The Constitutional Tribunal adjudicated that Article 339(5) in conjunction with Article 54(1) of the Act of 6 June 1997 – the Code of Criminal Procedure, insofar as it did not guarantee that the injured person had the possibility of participating in court sittings regarding the discontinuation of proceedings prior to a court hearing, which were referred to in Article 339(3)(1) of the Code of Criminal Procedure, was inconsistent with Article 45(1) in conjunction with Article 2 of the Constitution.
As to the remainder, the Tribunal discontinued the review proceedings pursuant to Article 39(1)(1) of the Constitutional Tribunal Act.
The Constitutional Tribunal pointed out that all the participants in those review proceedings before the Constitutional Tribunal were unanimous in arguing for the obvious unconstitutionality of the regulation challenged by the complainant, and hence the complaint was considered at a sitting in camera, in accordance with the procedure set out in Article 59(2) of the Constitutional Tribunal Act.
The Constitutional Tribunal stressed that, in accordance with the previous jurisprudence of the Constitutional Tribunal, the constitutional right of the injured person to a fair trial required that criminal proceedings should be shaped in compliance with the principles of procedural justice, and thus also by taking account of the legitimate interests of the injured person. Among numerous rights enjoyed by the injured person within the scope of criminal proceedings, it is of primary importance to guarantee that the injured person will be a party to those proceedings, especially at the stage of court proceedings. For that reason, what is of particular significance is the moment when the injured person may become involved in the proceedings as a party thereto.
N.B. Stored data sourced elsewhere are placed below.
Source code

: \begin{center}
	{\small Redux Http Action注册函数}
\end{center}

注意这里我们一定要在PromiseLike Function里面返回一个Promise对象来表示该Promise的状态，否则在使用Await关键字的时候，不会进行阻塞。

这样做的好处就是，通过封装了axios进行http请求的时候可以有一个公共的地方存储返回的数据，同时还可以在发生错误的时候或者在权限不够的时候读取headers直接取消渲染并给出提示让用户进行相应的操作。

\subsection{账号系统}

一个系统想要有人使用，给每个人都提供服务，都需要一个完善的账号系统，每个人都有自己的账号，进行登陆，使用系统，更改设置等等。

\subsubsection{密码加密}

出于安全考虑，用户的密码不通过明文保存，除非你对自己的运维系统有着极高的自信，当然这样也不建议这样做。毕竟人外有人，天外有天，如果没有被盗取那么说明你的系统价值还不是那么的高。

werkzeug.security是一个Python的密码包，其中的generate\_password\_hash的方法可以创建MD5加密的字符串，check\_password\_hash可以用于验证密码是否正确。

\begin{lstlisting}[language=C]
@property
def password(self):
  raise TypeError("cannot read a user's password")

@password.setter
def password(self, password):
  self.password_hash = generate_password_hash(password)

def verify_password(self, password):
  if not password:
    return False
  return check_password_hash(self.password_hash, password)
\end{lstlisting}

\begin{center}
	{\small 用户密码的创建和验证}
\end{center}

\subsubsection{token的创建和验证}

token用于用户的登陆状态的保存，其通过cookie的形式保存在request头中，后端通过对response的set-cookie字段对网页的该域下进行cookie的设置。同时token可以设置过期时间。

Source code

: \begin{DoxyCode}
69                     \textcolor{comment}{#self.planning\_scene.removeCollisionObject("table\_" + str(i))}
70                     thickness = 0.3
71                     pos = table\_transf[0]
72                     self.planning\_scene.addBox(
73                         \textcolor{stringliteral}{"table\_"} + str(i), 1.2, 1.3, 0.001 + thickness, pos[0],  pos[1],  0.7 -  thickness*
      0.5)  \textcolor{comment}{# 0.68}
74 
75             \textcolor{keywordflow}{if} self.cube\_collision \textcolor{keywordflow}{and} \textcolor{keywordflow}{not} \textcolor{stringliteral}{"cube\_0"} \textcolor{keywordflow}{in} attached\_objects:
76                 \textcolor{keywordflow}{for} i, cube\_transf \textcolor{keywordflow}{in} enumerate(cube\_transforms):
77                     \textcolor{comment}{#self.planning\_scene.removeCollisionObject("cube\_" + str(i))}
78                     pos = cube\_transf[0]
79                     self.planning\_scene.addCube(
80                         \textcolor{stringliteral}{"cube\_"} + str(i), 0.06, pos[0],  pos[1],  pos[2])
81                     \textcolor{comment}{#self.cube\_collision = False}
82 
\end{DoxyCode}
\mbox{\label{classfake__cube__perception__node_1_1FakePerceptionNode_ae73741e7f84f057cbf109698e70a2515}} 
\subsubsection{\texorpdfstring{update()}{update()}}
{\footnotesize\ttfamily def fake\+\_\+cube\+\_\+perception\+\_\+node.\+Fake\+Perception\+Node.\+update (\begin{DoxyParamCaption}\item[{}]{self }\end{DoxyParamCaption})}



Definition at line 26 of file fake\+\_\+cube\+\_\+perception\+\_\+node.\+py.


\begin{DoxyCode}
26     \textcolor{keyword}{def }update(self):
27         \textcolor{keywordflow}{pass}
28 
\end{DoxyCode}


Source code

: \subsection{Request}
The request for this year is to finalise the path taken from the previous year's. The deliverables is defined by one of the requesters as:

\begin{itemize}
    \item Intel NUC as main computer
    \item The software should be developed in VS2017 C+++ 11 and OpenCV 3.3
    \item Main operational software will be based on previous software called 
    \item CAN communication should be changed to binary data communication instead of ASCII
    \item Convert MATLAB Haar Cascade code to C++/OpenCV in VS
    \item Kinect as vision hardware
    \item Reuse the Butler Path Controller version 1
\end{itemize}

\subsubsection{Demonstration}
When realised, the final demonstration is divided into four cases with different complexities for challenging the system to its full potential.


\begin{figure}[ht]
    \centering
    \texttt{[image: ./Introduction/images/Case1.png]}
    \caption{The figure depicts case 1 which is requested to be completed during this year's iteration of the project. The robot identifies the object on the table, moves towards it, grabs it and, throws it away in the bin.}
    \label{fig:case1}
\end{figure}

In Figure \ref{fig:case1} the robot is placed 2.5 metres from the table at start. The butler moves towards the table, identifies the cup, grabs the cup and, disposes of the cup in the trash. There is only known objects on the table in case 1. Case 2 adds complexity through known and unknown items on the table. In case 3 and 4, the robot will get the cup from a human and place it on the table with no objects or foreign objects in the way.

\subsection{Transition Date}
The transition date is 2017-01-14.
The Constitutional Tribunal stated that, in the light of the unambiguous wording of Article 339(5) of the Code of Criminal Procedure, the injured person had no right to participate in court sittings regarding the discontinuation of proceedings prior to a court hearing, which were referred to in Article 339(3)(1) of the Code of Criminal Procedure. As a result, the injured person is not notified about the place and date of such sittings and s/he is not served with a ruling that is pronounced there.
This in practice entails that the injured person is deprived of the possibility of exercising his/her right to act as the subsidiary prosecutor, as provided in Article 54(1) of the Code of Criminal Procedure. Indeed, pursuant to Article 54(1) of the Code of Criminal Procedure, it is justified for the injured person to expect that his/her right to file a statement about his/her intention to act as the subsidiary prosecutor, i.e. to acquire the rights of a party to proceedings, will be effectively protected until the commencement of judicial examination during the main hearing, i.e. until the moment of reading out the indictment.
By contrast, in the case of the discontinuation of proceedings prior to a court hearing, the right of the injured person is not guaranteed by any procedures or the court’s obligation to provide relevant notification, but it is only and exclusively safeguarded by the forethought and inquisitiveness of the injured person, which in such circumstances may prove to be insufficient. Thus, what may occur is the infringement of legally protected interests of the injured person, as s/he does not have the right to participate in court sittings at which a given court may pronounce a ruling that would eliminate the possibility of issuing a judgment in a criminal case concerning the said injured person.
Therefore, the Constitutional Tribunal decided that court proceedings in a criminal case in which the indispensable rights of the injured person were not guaranteed did not meet the constitutional standard of procedural justice, arising from Article 45(1) in conjunction with Article 2 of the Constitution.
The hearing was presided over by Judge Marek Zubik, and the Judge Rapporteur was Judge Andrzej Wróbel.